# Task to carry out
Pull each line containing "关于取缔邪教组织" out of the data and copy it.

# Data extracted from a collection
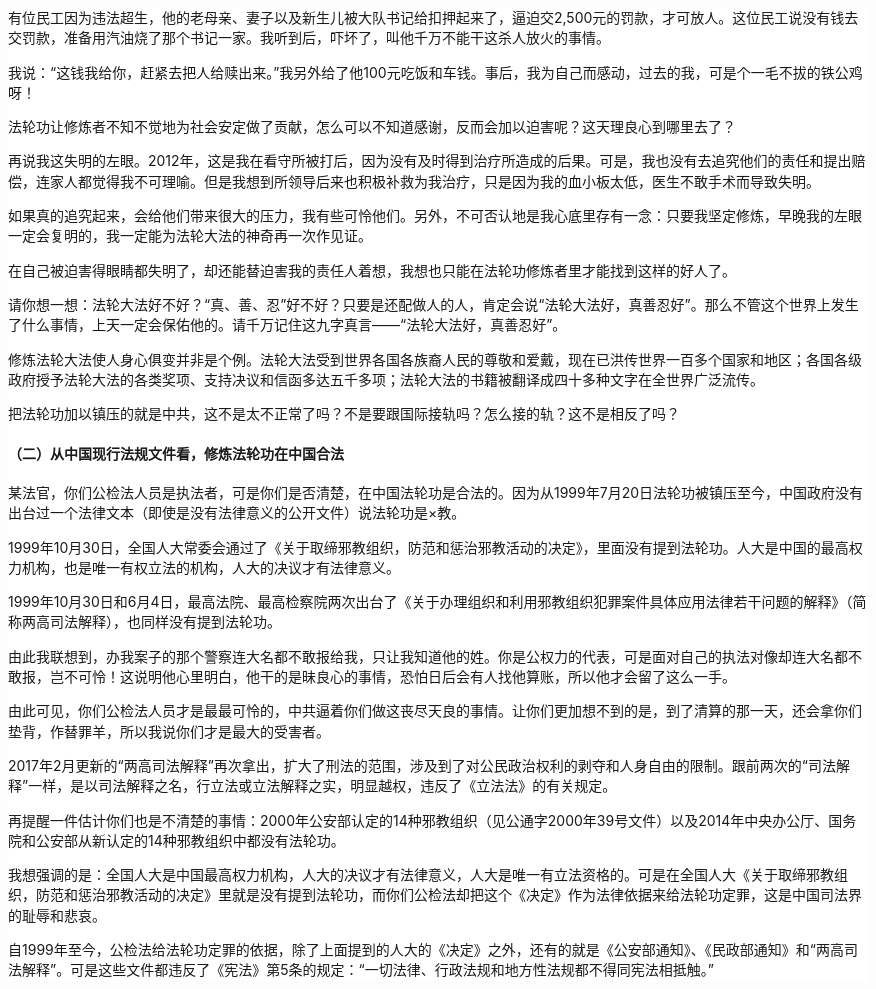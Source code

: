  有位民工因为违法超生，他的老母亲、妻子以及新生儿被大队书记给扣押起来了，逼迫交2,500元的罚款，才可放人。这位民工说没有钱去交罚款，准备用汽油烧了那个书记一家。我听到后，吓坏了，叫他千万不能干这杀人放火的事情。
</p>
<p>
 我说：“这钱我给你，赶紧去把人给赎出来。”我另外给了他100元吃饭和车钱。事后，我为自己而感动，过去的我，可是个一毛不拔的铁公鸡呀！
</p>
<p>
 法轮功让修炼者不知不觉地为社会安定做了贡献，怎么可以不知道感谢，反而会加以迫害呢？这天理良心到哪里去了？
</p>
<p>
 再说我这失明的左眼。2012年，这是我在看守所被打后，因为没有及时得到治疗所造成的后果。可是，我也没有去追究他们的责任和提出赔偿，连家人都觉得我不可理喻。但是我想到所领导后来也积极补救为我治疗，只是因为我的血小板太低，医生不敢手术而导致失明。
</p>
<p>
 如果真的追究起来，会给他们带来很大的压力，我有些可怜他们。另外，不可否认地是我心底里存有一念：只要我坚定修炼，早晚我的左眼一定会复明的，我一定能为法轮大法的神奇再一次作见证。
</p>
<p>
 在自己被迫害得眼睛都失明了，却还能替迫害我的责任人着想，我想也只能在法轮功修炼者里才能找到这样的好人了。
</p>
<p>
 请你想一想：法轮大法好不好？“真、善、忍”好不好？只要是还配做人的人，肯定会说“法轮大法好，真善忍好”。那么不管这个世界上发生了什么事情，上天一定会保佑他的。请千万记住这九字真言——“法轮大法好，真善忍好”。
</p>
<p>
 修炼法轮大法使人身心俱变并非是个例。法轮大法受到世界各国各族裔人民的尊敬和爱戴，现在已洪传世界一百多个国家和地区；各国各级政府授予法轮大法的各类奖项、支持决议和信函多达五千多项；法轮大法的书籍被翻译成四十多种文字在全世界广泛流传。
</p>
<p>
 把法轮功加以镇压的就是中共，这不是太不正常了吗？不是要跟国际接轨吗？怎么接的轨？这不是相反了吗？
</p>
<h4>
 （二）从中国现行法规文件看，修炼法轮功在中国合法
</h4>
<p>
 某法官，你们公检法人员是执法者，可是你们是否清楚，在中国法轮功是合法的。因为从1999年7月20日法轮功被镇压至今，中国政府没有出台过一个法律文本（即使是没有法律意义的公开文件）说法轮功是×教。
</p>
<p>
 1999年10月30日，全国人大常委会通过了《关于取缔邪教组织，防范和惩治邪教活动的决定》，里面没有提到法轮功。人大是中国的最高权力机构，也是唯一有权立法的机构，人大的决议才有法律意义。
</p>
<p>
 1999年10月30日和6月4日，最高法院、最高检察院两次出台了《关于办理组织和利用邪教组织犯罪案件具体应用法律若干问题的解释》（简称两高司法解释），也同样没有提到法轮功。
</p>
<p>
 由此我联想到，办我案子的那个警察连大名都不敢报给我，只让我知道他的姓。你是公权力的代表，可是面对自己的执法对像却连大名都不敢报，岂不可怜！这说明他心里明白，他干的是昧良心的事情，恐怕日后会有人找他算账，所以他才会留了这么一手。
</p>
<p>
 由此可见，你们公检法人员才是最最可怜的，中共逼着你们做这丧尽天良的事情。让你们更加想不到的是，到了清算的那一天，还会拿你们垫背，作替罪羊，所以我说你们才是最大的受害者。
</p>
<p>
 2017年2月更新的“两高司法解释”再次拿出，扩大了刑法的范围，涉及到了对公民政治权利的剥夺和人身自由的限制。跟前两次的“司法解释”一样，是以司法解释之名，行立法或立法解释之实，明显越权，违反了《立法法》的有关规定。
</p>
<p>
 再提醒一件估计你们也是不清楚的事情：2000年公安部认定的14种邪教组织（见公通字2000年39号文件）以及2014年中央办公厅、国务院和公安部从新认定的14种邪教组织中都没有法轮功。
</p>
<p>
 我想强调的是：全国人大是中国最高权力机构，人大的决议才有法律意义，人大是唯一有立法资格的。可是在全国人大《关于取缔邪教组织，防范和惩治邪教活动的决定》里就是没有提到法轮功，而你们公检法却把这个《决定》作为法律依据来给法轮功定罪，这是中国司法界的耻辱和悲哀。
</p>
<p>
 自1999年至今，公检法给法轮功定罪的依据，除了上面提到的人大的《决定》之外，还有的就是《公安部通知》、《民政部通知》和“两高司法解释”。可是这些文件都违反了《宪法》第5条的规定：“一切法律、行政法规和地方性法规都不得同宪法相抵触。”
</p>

# Output below
 1999年10月30日，全国人大常委会通过了《关于取缔邪教组织，防范和惩治邪教活动的决定》，里面没有提到法轮功。人大是中国的最高权力机构，也是唯一有权立法的机构，人大的决议才有法律意义。
 我想强调的是：全国人大是中国最高权力机构，人大的决议才有法律意义，人大是唯一有立法资格的。可是在全国人大《关于取缔邪教组织，防范和惩治邪教活动的决定》里就是没有提到法轮功，而你们公检法却把这个《决定》作为法律依据来给法轮功定罪，这是中国司法界的耻辱和悲哀。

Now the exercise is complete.